Il figlio del Re era steso sul letto, leggermente sollevato, sudato e rosso in volto. La medesima scena nell'accampamento si ripeteva.

«Un incubo?»

«Si, Seinlef, lo stesso da tempo.» mi rispose Tronie.

«Posso aiutarti, mio Signore.» intervenne Nirgui.

«E come potresti?»

«Io so cosa attanaglia il vostro cuore. La vostra adorata figlia fu assassinata nei giardini del palazzo, nella propria casa, e voi vi date colpa di questo scempio. Ella è ancora intrappolata nei vostri sogni, come nei vostri desideri di rivederla ancora una volta. Voi avete visto il suo assassino, ma non ricordate il suo volto, e io posso aiutarvi a farlo.»

«Continuate, Nirgui nata dalla montagna.»

«Io, bevendo un particolare infuso a base di gerani blu potrò attraversare la spessa barriera che si cela tra il mondo terreno e quello del sonno.»

Il Conte

Per la prima volta mi addormentai felice. Sereno. Oramai tutto il dolore stava per cessare, ogni preoccupazione sarebbe svanita.

Ma mi sbagliavo.

Mi risvegliai nel letto in cui mi ero coricato, solo, ad eccezione di un corvo appollaiato sul davanzale della finestra.

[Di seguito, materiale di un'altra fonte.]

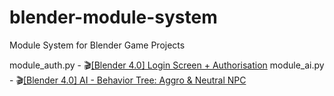 # blender-module-system
Module System for Blender Game Projects

module_auth.py - :clapper:[[Blender 4.0] Login Screen + Authorisation](https://www.youtube.com/watch?v=lT3lVh1dh2s)
module_ai.py - :clapper:[[Blender 4.0] AI - Behavior Tree: Aggro & Neutral NPC](https://youtu.be/FMTahyABg14)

Mi sollevai dal morbido materasso di piuma e uscii dalla porta, scendendo poi le scale che mi avrebbero portato al pian terreno: ogni cosa era al suo posto, ogni libro, dipinto o qualsivoglia soprammobile, illuminati dalla solitaria luce delle candele, non erano pervasi da una minima quantità di polvere. Presi una delle candele accese, nel buio delle grandi sale, per incamminarmi all'esterno.

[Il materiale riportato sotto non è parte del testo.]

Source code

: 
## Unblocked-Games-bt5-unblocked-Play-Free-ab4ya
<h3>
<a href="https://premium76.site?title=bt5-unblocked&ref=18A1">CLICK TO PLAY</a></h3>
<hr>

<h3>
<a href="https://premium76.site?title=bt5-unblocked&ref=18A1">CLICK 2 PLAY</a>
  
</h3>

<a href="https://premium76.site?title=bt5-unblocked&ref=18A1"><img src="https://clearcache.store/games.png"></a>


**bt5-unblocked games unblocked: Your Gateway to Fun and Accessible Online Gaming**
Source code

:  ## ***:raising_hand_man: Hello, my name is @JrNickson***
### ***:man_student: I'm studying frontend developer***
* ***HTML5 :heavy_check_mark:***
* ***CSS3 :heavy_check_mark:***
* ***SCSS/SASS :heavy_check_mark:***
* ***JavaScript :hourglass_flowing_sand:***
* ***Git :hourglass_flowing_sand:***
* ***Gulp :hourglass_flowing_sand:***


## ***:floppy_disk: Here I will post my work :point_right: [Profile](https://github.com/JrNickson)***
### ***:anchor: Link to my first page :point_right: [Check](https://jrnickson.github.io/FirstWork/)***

Aperta la porta d'ingresso si aprì davanti a me la vista del magnifico giardino di palazzo, coperto di fiori stupendi, puntini nel bellissimo verde del prato e delle siepi.

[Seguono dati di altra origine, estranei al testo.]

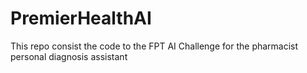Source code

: # PremierHealthAI
This repo consist the code to the FPT AI Challenge for the pharmacist personal diagnosis assistant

Non v'era vento, e non era più buio. La luce del sole illuminava alle mie spalle il palazzo di mio padre, mentre di fronte a me vidi il viale principale dove eravamo soliti giocare a nascondino io e la mia piccola Orsetta. Era esile, ma dal volto rotondo e cosparso sulle gote da piccolissime lentiggini, grandi occhi castani, e il volto paffuto circondato da stupendi boccoli castani che volteggiavano disordinati attorno a una così giovane bellezza.

Improvvisamente scorsi quella folta chioma riccioluta saltellare tra le fronde dei cespugli ben curati.

Vestita di bianco, giocava a nascondino. Sola però e parlava con il vento, che si era lentamente alzato in una leggera brezza che a stento faceva vibrare qualche fogliolina appena nata.